The algorithm mirrors the interval picture exactly: compute the total weight, choose a random threshold in $[0, W)$ , then walk through the weights until you cross it.

This implementation costs $O(n)$ per draw. If the weights stay fixed across many draws, you can preprocess cumulative weights and binary-search them in $O(\log n)$ , or build an alias table for $O(1)$ draws. Those faster structures earn their complexity only when the distribution is reused; rapidly changing weights make the plain loop attractive again.

What weights are, and are not

Weights do not need to sum to 1. The lists [1, 2, 7], [10, 20, 70], and [0.1, 0.2, 0.7] all define the same distribution.

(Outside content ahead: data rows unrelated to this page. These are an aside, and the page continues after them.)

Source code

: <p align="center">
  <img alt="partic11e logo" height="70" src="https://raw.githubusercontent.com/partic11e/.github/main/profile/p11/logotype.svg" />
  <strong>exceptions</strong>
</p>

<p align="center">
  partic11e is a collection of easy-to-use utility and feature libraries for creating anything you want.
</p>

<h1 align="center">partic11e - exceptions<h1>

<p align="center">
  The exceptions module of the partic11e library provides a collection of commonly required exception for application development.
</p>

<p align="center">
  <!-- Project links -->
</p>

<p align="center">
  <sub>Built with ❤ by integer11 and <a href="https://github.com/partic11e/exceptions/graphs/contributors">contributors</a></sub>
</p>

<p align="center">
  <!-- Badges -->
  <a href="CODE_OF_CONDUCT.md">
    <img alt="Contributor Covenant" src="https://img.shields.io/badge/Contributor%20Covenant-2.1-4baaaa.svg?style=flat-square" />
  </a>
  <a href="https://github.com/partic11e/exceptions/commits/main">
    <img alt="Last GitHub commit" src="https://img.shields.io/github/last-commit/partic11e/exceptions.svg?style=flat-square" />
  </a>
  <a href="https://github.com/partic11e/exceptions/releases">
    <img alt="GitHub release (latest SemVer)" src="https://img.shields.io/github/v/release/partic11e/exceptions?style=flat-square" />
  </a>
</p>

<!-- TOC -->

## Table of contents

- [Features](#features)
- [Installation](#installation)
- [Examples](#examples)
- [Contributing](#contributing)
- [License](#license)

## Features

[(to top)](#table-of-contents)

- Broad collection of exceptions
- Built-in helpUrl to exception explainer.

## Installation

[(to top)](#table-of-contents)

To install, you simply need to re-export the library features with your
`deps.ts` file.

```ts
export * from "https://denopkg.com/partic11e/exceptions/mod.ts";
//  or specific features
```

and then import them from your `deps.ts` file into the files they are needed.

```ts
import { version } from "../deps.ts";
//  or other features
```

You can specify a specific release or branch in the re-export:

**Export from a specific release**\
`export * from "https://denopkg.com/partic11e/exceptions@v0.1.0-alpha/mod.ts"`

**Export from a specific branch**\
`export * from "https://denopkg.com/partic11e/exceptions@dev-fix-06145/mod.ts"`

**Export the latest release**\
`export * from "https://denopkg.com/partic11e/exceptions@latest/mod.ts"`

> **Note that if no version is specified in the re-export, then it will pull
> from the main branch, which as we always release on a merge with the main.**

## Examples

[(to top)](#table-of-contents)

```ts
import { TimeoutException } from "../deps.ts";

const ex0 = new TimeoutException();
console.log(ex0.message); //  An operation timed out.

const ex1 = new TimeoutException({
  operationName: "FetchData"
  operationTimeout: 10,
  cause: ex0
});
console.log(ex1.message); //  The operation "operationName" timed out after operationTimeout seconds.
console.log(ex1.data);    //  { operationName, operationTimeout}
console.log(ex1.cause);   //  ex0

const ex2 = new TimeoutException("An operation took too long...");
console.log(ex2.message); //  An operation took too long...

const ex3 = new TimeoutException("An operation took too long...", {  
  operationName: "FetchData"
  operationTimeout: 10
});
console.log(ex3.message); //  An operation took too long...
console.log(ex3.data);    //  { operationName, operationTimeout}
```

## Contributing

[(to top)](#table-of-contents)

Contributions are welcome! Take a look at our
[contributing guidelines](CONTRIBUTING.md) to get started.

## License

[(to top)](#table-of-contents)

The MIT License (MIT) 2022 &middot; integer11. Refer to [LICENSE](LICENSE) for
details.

Only the ratios matter.

Probabilities are the cleaned-up public interface. Weights are the messy internal state. Real systems emit spare capacity, urgency scores, heuristic values, or logits. Weighted sampling lets those quantities remain relative until a draw needs actual probabilities.

Where weighted choice shows up

A search heuristic can spend more time around promising moves without going blind to alternatives. A genetic algorithm can favor fitter candidates without making the current winner immortal. A language model can prefer likely tokens without repeating the argmax forever. The mechanism is small; the policy encoded by the weights is not.

This sampler quietly puts every item back after a draw. Request routing can tolerate that. A raffle cannot. Replacement is part of the probability contract, even when the API forgets to say so.